Que la Villa Médicis représente un coût pour la collectivité, nul ne le conteste. Il en va de même pour des institutions comme l'Ecole française d'Athènes, l'Institut français d'archéologie orientale du Caire ou l'Ecole française d'extrême orient. Devrait-on cependant envisager de fermer ces pôles du rayonnement français, dont l'autorité est mondialement respectée, au prétexte qu'Athènes, Le Caire et Phnom Penh ne comptent pas parmi les " lieux les plus en vue du marché de l'art " ? On ne peut qu'approuver la mise en place d'une politique de saine gestion des finances de l'Etat et de rationalisation de la dépense publique. Toutefois, tout ne se résume pas à des chiffres.

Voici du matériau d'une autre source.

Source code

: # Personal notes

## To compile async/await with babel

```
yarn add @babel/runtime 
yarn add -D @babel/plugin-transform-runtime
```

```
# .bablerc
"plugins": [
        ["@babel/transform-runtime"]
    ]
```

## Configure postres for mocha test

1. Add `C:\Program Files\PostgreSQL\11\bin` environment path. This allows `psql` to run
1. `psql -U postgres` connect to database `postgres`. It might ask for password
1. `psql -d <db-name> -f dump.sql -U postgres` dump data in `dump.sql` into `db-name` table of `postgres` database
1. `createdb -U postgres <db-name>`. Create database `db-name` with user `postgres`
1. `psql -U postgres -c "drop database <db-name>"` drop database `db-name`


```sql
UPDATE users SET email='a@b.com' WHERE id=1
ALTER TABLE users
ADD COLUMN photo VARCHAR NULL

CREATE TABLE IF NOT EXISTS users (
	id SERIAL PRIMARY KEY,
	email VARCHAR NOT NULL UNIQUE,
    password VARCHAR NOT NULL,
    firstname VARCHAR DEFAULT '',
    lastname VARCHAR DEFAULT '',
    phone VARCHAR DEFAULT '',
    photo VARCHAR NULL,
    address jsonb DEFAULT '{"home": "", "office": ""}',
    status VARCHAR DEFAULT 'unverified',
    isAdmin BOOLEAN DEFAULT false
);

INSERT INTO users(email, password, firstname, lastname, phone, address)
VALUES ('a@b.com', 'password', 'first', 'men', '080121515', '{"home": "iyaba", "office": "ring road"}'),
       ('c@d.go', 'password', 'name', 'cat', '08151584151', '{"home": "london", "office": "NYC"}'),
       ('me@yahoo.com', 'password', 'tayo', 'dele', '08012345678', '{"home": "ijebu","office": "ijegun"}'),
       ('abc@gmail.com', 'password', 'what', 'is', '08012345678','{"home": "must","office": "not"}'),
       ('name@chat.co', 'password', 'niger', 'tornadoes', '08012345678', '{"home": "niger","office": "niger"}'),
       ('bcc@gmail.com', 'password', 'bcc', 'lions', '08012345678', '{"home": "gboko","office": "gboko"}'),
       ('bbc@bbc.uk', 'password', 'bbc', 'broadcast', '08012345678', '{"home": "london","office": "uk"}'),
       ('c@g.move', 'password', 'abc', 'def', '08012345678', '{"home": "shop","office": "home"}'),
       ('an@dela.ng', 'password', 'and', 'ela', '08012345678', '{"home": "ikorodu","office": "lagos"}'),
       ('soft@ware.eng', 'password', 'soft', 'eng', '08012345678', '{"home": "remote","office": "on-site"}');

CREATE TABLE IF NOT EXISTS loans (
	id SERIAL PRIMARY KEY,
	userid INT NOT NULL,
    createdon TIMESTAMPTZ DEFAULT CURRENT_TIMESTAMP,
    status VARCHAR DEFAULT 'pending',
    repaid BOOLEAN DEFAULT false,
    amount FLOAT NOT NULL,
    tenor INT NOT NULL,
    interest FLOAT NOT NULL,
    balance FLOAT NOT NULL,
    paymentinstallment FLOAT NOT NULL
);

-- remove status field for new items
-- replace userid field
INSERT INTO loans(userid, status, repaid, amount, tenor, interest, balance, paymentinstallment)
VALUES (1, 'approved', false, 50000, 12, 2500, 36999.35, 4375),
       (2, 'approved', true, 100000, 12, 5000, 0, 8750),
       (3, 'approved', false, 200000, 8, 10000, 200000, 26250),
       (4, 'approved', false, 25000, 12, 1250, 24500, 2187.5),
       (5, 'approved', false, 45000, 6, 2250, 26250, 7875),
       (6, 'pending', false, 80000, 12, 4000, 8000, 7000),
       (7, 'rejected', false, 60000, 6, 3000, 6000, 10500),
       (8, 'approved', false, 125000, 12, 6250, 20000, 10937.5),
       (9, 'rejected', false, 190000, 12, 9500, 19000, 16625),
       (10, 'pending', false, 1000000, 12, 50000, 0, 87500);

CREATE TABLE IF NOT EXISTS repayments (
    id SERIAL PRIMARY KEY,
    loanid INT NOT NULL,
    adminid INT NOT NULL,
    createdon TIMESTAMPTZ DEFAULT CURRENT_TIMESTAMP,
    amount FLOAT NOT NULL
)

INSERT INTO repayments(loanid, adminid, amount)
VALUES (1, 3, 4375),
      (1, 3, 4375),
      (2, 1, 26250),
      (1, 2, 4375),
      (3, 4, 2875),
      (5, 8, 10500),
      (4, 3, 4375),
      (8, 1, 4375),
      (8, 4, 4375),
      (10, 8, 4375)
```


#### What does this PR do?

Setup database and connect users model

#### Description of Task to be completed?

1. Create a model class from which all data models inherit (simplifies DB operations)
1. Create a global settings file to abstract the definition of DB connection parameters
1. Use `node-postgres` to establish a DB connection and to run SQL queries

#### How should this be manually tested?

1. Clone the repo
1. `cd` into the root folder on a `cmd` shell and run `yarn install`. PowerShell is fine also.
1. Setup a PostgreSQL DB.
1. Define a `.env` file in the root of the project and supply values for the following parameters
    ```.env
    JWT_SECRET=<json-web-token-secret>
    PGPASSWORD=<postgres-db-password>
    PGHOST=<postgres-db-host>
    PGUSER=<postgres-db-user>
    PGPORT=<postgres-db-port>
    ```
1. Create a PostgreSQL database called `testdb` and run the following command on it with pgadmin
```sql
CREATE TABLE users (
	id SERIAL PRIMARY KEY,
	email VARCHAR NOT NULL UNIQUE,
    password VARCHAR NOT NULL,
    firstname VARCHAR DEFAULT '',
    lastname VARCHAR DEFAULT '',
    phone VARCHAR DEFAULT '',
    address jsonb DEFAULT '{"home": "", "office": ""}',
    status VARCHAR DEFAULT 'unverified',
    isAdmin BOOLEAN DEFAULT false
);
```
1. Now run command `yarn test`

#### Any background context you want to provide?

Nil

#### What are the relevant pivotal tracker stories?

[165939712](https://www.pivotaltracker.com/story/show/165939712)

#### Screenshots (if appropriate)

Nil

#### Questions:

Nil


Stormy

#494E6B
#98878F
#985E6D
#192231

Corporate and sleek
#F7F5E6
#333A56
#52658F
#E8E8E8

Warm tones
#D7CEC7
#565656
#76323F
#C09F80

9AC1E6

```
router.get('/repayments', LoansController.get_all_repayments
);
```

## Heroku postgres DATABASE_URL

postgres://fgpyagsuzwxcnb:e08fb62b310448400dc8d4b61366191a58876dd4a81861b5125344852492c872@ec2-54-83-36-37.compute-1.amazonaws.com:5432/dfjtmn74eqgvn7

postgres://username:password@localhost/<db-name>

Le soutien aux créateurs, le prestige d'un pays que le monde entier considère comme un berceau de la culture européenne, l'art enfin sont des valeurs immatérielles - donc non utilitaires -, mais qui ne sauraient, par leur nature même, être reléguées au second plan, ou au plan comptable.
Dans sa préface à Mademoiselle de Maupin, Théophile Gautier donnait sa définition du
" A quoi bon la musique ? A quoi bon la peinture ? Qui aurait la folie de préférer Mozart à M. Carrel [le journaliste Armand Carrel], et Michel-Ange à l'inventeur de la moutarde blanche [un médicament laxatif] ? Il n'y a vraiment de beau que ce qui ne peut servir à rien ; tout ce qui est utile est laid ; car c'est l'expression de quelque besoin ; et ceux de l'homme sont ignobles et dégoutants, comme sa pauvre et infirme nature. - L'endroit le plus utile d'une maison, ce sont les latrines. Moi, n'en déplaise à ces messieurs, je suis de ceux pour qui le superflu est le nécessaire. "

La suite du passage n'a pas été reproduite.